Using fuzzywuzzy in Pandas

So what we want is to apply process.extractOne() to the roadname column of our dataframe. This was my first attempt:

def correct_road(roadname):
    new_name, score = process.extractOne(roadname, correct_roadnames)
    if score < 90:
        return roadname, score
    else:
        return new_name, score

df['corrected'], df['score'] = zip(*df['name'].apply(correct_road))

It took forever! The reason is that extractOne is doing a pairwise comparison of all the names in the dataframe with the correct names in the canonical list. But when the name is correct, which is the majority of the time, we don’t actually need to do all these pairwise comparisons. So I did a preliminary test to see if the roadname is in the list of correct names, and that cut down on time considerably.

def correct_road(roadname):
    if roadname in correct_roadnames:  # might want to make this a dict for O(1) lookups
        return roadname, 100

    new_name, score = process.extractOne(roadname, correct_roadnames)
    if score < 90:
        return roadname, score
    else:
        return new_name, score

df['corrected'], df['score'] = zip(*df['name'].apply(correct_road))

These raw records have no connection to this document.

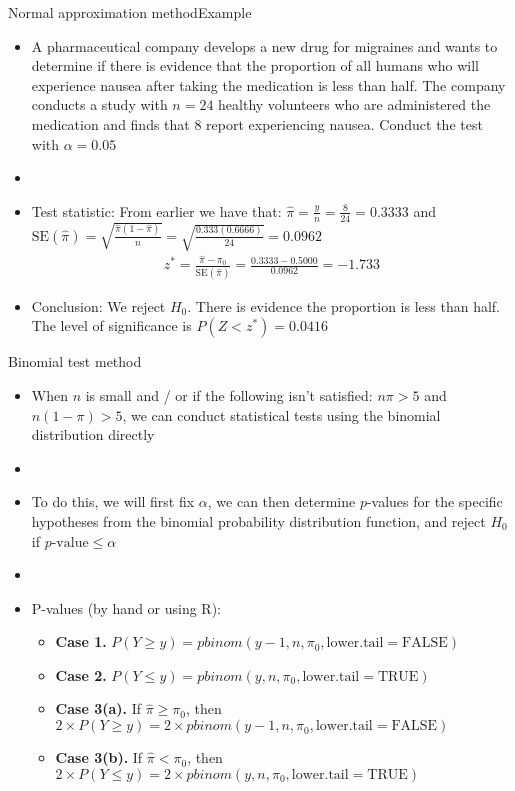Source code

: \documentclass[xcolor=dvipsnames]{beamer}
\begin{document}
\begin{frame}{Normal approximation method}{Example}
	\begin{itemize}
		\item A pharmaceutical company develops a new drug for migraines and wants to determine if there is evidence that the proportion of all humans who will experience nausea after taking the medication is less than half. The company conducts a study with $n = 24$ healthy volunteers who are administered the medication and finds that 8 report experiencing nausea. Conduct the test with $\alpha = 0.05$
		\item[]
		\item Test statistic: From earlier we have that: $\hat{\pi} = \frac{y}{n} = \frac{8}{24} = 0.3333$ and $		\text{SE}(\hat{\pi})=\sqrt{\frac{\hat{\pi}(1-\hat{\pi})}{n}} = \sqrt{\frac{0.333(0.6666)}{24}} = 0.0962$  \pause
			\begin{gather*}
				z^* = \frac{\hat{\pi}-\pi_0}{\text{SE}(\hat{\pi})} = \frac{0.3333-0.5000}{0.0962} =-1.733
			\end{gather*} \pause
		\item Conclusion: We reject $H_0$. There is evidence the proportion is less than half. The level of significance is $P(Z < z^*) = 0.0416$
	\end{itemize}
\end{frame}

\begin{frame}{Binomial test method}
	\begin{itemize}
		\item When $n$ is small and / or if the following isn't satisfied: $n \pi > 5$ and $n(1-\pi) > 5$, we can conduct statistical tests using the binomial distribution directly  \pause
		\item[]
		\item To do this, we will first fix $\alpha$, we can then determine $p$-values for the specific hypotheses from the binomial probability distribution function, and reject $H_0$ if $p\text{-value} \leq \alpha$  \pause
		\item[]
		\item P-values (by hand or using R):
		\begin{itemize}
			\item \textbf{Case 1.} $P(Y \geq y) = pbinom(y - 1, n, \pi_0, \text{lower.tail} = \text{FALSE})$  \pause
			\item \textbf{Case 2.} $P(Y \leq y) = pbinom(y, n, \pi_0, \text{lower.tail} = \text{TRUE})$  \pause
			\item \textbf{Case 3(a).} If $\hat{\pi}\geq \pi_0$, then $2\times P(Y \geq y) = 2 \times pbinom(y - 1, n, \pi_0, \text{lower.tail} = \text{FALSE})$  \pause
			\item \textbf{Case 3(b).} If $\hat{\pi}< \pi_0$, then $2 \times P(Y \leq y) = 2 \times pbinom(y, n, \pi_0, \text{lower.tail} = \text{TRUE})$
		\end{itemize}
	\end{itemize}
\end{frame}
\end{document}
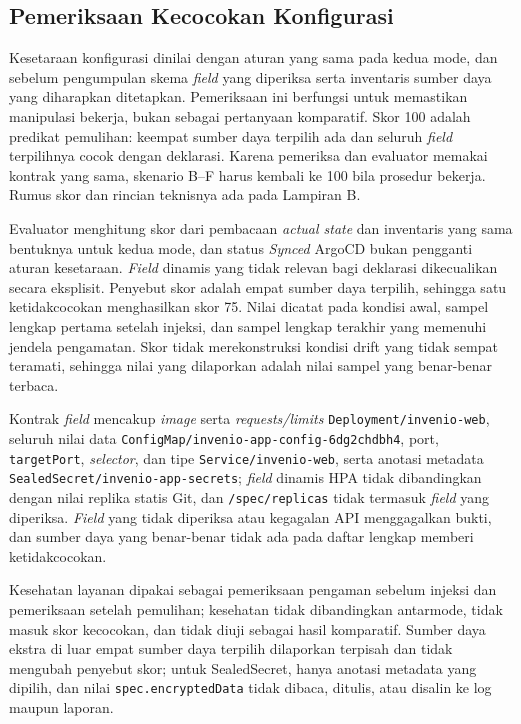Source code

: \subsection{Pemeriksaan Kecocokan Konfigurasi}
\label{subsec:kecocokan-konfigurasi}

Kesetaraan konfigurasi dinilai dengan aturan yang sama pada kedua mode, dan sebelum pengumpulan skema \textit{field} yang diperiksa serta inventaris sumber daya yang diharapkan ditetapkan. Pemeriksaan ini berfungsi untuk memastikan manipulasi bekerja, bukan sebagai pertanyaan komparatif. Skor 100 adalah predikat pemulihan: keempat sumber daya terpilih ada dan seluruh \textit{field} terpilihnya cocok dengan deklarasi. Karena pemeriksa dan evaluator memakai kontrak yang sama, skenario B--F harus kembali ke 100 bila prosedur bekerja. Rumus skor dan rincian teknisnya ada pada Lampiran B.

Evaluator menghitung skor dari pembacaan \textit{actual state} dan inventaris yang sama bentuknya untuk kedua mode, dan status \textit{Synced} ArgoCD bukan pengganti aturan kesetaraan. \textit{Field} dinamis yang tidak relevan bagi deklarasi dikecualikan secara eksplisit. Penyebut skor adalah empat sumber daya terpilih, sehingga satu ketidakcocokan menghasilkan skor 75. Nilai dicatat pada kondisi awal, sampel lengkap pertama setelah injeksi, dan sampel lengkap terakhir yang memenuhi jendela pengamatan. Skor tidak merekonstruksi kondisi drift yang tidak sempat teramati, sehingga nilai yang dilaporkan adalah nilai sampel yang benar-benar terbaca.

Kontrak \textit{field} mencakup \textit{image} serta \textit{requests/limits} \texttt{Deployment/invenio-web}, seluruh nilai data \texttt{ConfigMap/invenio-app-config-6dg2chdbh4}, port, \texttt{targetPort}, \textit{selector}, dan tipe \texttt{Service/invenio-web}, serta anotasi metadata \texttt{SealedSecret/invenio-app-secrets}; \textit{field} dinamis HPA tidak dibandingkan dengan nilai replika statis Git, dan \texttt{/spec/replicas} tidak termasuk \textit{field} yang diperiksa. \textit{Field} yang tidak diperiksa atau kegagalan API menggagalkan bukti, dan sumber daya yang benar-benar tidak ada pada daftar lengkap memberi ketidakcocokan.

Kesehatan layanan dipakai sebagai pemeriksaan pengaman sebelum injeksi dan pemeriksaan setelah pemulihan; kesehatan tidak dibandingkan antarmode, tidak masuk skor kecocokan, dan tidak diuji sebagai hasil komparatif. Sumber daya ekstra di luar empat sumber daya terpilih dilaporkan terpisah dan tidak mengubah penyebut skor; untuk SealedSecret, hanya anotasi metadata yang dipilih, dan nilai \texttt{spec.encryptedData} tidak dibaca, ditulis, atau disalin ke log maupun laporan.

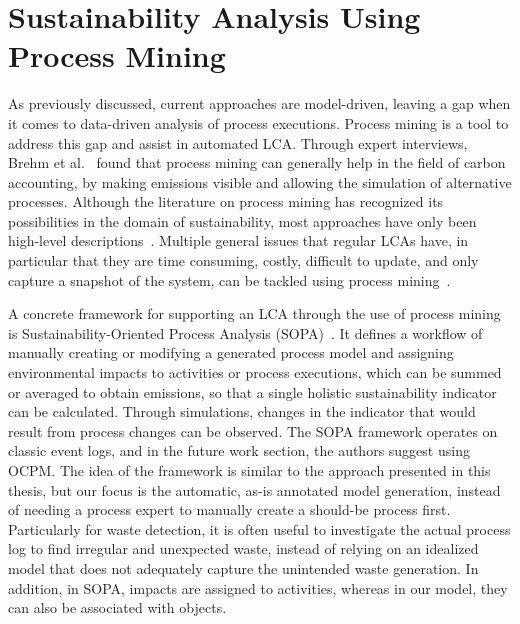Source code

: \section{Sustainability Analysis Using Process Mining}



As previously discussed, current approaches are model-driven, leaving a gap when it comes to data-driven analysis of process executions.
Process mining is a tool to address this gap and assist in automated LCA.
Through expert interviews, Brehm et al.~\autocite{brehm2022} found that process mining can generally help in the field of carbon accounting, by making emissions visible and allowing the simulation of alternative processes.
Although the literature on process mining has recognized its possibilities in the domain of sustainability, most approaches have only been high-level descriptions~\autocite{fritsch2022}.
Multiple general issues that regular LCAs have, in particular that they are time consuming, costly, difficult to update, and only capture a snapshot of the system, can be tackled using process mining~\autocite{ortmeier2021}.




A concrete framework for supporting an LCA through the use of process mining is Sustainability-Oriented Process Analysis (SOPA)~\autocites{klessascheck2025, klessascheck2025-2}.
It defines a workflow of manually creating or modifying a generated process model and assigning environmental impacts to activities or process executions, which can be summed or averaged to obtain emissions, so that a single holistic sustainability indicator can be calculated.
Through simulations, changes in the indicator that would result from process changes can be observed.
The SOPA framework operates on classic event logs, and in the future work section, the authors suggest using OCPM.
The idea of the framework is similar to the approach presented in this thesis, but our focus is the automatic, as-is annotated model generation, instead of needing a process expert to manually create a should-be process first.
Particularly for waste detection, it is often useful to investigate the actual process log to find irregular and unexpected waste, instead of relying on an idealized model that does not adequately capture the unintended waste generation.
In addition, in SOPA, impacts are assigned to activities, whereas in our model, they can also be associated with objects.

You can put in other checks, for example I would only accept a >90 match if the number of words was the same. Whatever makes sense for your particular use case.

Conclusion

After getting the corrected dataframe, I went into OpenStreetMap and edited most of the incorrect road names, so hopefully Singapore street names are mostly correctly spelled now. The fuzzywuzzy library was a big help in cutting down the number of roads I needed to manually review, so I recommend adding it to your data cleaning arsenal.